They look great, really healthy and happy :2thumb:.

Are they real leaves (looks a bit like pine??). Do they eat them, I've read somewhere they destroy real plants. They look happy though and very cute


----------



## mat_worrell

Hey

Yeah it's reall. I hacked up the Christmas tree and thought I would let them explore it and entertain them. They love it.


----------



## MP reptiles

How much was that?!!!!!!!!!!! ££££££££££££££££££?


----------



## mat_worrell

MP reptiles said:


> How much was that?!!!!!!!!!!! ££££££££££££££££££?


How much was what?


----------



## MP reptiles

the marmoset


----------



## PETERAROBERTSON

mat_worrell said:


> Hey
> 
> Yeah it's reall. I hacked up the Christmas tree and thought I would let them explore it and entertain them. They love it.


Nice pics again Matt..

See EB aint changed...

Playing with summit new and leaving the scent...

By the way,,,your answer is priceless...

Due to the enjoyment that goes both ways...

Keep up the good work mate....

Ive made a new enrichment apliance for the new enclosure...
Similiar to the plastic bottle but with 4 inch pipe..

When its up and running ill send you pics..

If it works out the way i think it will ill be macking for weeks as Bernadette will want one for each enclosure..

THE JOYS..:lol2:


----------



## mat_worrell

Yeah would love to see pics. And pics of new enrichment pipe thing. Will give it a go but can't picture it.


----------



## mat_worrell

I have just spent the last half an hour drilling all sorts of size holes in the left over stump of the Christmas tree for fizz and EB to enjoy tomorrow. I'm going to fill it with gum and meal worms and let them attack it in the morning when I get home.


----------



## tlc

Awe, make sure to get picture's of the exploration of that ok? I still love just scrolling back to get a look at you wee! Im so jelious as I would love a little tyke like that myself!


----------



## mat_worrell

I have filled the trunk with all sorts of goodies like gum, jelly, nuts, dry food, veg etc... And placed in with the both of them.
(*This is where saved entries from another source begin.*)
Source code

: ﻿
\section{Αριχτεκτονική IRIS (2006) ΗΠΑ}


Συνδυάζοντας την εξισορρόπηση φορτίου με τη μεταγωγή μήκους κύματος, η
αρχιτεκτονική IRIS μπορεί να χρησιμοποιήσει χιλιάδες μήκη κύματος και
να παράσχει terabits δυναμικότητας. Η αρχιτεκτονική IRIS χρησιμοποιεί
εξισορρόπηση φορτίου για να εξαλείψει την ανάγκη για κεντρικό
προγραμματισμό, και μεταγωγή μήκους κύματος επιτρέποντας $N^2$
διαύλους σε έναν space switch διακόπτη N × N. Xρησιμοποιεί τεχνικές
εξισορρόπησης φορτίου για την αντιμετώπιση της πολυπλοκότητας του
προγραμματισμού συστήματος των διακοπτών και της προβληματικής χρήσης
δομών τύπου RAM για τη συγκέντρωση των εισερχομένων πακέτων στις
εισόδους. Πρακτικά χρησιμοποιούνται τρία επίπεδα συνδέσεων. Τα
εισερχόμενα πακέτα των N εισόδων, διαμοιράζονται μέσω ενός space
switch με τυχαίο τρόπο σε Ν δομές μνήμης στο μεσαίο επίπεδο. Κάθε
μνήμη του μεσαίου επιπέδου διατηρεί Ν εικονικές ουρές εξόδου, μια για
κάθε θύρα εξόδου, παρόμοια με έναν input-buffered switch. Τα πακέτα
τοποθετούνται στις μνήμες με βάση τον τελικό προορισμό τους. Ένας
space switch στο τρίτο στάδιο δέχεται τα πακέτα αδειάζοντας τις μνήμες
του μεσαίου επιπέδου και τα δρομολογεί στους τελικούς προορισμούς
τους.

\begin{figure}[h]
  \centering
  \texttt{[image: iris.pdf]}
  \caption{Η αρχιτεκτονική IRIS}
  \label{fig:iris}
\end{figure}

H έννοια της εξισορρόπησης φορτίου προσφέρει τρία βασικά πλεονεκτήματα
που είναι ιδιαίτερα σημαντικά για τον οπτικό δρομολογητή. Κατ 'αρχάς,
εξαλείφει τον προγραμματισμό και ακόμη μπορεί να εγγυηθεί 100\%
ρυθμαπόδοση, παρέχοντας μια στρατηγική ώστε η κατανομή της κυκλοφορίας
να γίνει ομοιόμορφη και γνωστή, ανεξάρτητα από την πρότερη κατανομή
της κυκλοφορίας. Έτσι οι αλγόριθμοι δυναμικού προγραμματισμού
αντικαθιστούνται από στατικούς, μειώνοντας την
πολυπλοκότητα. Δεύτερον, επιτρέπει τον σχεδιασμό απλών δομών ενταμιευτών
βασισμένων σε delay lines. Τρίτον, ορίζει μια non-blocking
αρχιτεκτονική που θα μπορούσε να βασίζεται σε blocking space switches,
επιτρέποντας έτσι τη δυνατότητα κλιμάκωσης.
Fizz was first to jump straight on it and start checking it shortly followed by EB who still seemed half asleep but didn't want to miss out especially as fizz had just dragged out of one of the holes half a marsh mallow!! 
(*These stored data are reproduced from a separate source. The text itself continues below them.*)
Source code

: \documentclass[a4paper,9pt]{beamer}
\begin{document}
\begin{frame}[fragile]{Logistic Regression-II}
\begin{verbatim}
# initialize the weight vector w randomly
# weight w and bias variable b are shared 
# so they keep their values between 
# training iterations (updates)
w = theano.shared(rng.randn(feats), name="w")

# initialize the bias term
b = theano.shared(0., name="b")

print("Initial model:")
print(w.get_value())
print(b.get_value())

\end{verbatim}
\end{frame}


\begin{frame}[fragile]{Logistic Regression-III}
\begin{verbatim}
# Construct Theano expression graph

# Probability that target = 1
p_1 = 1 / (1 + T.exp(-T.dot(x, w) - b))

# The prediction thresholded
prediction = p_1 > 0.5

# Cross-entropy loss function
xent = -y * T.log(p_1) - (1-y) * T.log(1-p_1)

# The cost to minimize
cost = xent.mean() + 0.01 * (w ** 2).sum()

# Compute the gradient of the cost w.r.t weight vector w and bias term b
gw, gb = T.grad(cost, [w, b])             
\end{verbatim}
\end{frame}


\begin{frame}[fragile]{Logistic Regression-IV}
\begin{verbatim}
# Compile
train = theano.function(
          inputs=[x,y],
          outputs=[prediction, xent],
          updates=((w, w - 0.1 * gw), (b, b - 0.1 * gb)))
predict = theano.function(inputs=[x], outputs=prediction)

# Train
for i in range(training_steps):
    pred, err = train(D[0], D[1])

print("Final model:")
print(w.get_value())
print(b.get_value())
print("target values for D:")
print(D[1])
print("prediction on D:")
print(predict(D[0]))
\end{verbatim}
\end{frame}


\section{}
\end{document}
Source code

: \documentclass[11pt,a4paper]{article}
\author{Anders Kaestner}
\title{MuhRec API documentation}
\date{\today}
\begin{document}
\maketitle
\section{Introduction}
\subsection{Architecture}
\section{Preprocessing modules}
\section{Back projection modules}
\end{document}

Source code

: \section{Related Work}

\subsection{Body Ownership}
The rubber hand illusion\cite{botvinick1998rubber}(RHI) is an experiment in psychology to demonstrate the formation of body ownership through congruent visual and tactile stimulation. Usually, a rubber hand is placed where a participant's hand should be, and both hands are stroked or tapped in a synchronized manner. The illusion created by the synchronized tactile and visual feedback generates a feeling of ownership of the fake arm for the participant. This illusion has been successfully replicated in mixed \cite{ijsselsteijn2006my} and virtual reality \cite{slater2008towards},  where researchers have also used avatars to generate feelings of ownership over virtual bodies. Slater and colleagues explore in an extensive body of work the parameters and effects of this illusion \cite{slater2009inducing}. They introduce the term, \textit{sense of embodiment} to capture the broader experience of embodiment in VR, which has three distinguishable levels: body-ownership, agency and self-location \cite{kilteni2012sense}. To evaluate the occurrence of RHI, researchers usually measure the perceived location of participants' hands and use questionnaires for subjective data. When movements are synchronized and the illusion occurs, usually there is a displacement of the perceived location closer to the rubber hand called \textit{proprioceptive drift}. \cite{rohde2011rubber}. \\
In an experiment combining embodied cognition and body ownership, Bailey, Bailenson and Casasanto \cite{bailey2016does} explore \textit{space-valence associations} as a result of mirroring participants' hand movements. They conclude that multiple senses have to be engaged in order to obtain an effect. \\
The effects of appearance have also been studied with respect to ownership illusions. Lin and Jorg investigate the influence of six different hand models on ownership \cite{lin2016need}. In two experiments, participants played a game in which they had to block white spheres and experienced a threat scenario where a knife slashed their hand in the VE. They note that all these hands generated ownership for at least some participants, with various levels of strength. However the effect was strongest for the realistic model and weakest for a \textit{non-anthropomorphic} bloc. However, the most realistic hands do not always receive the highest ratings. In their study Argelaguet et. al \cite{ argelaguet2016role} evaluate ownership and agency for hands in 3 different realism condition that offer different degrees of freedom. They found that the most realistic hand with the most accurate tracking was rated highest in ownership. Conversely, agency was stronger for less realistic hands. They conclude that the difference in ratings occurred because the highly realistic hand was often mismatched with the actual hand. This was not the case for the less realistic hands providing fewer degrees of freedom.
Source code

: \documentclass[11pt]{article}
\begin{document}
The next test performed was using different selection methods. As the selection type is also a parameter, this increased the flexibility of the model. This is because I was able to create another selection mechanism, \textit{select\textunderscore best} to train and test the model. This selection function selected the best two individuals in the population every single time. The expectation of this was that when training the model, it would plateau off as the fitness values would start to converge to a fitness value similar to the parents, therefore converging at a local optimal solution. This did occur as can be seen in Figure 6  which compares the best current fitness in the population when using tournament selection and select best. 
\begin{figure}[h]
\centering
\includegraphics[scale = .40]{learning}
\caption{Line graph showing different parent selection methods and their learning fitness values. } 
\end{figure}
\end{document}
But nothing could have prepared me for the almighty squabble they had.....
The minute EB got within sniffing distance fizz started making the most unholyest racket, started to chase him off and they ended up in a cartoon style ' cloud of dust' and all you could see was an arm and leg coming out of this ball of grey!! Lol. It only lasted a few seconds and EB retreited. He slowly made his way back to the trunk filled of goodies and the two of them were all over it like a rash.


----------



## mat_worrell

I have taken a few photos and will post them soon.


----------



## PETERAROBERTSON

mat_worrell said:


> I have filled the trunk with all sorts of goodies like gum, jelly, nuts, dry food, veg etc... And placed in with the both of them. Fizz was first to jump straight on it and start checking it shortly followed by EB who still seemed half asleep but didn't want to miss out especially as fizz had just dragged out of one of the holes half a marsh mallow!!
> 
> But nothing could have prepared me for the almighty squabble they had.....
> The minute EB got within sniffing distance fizz started making the most unholyest racket, started to chase him off and they ended up in a cartoon style ' cloud of dust' and all you could see was an arm and leg coming out of this ball of grey!! Lol. It only lasted a few seconds and EB retreited. He slowly made his way back to the trunk filled of goodies and the two of them were all over it like a rash.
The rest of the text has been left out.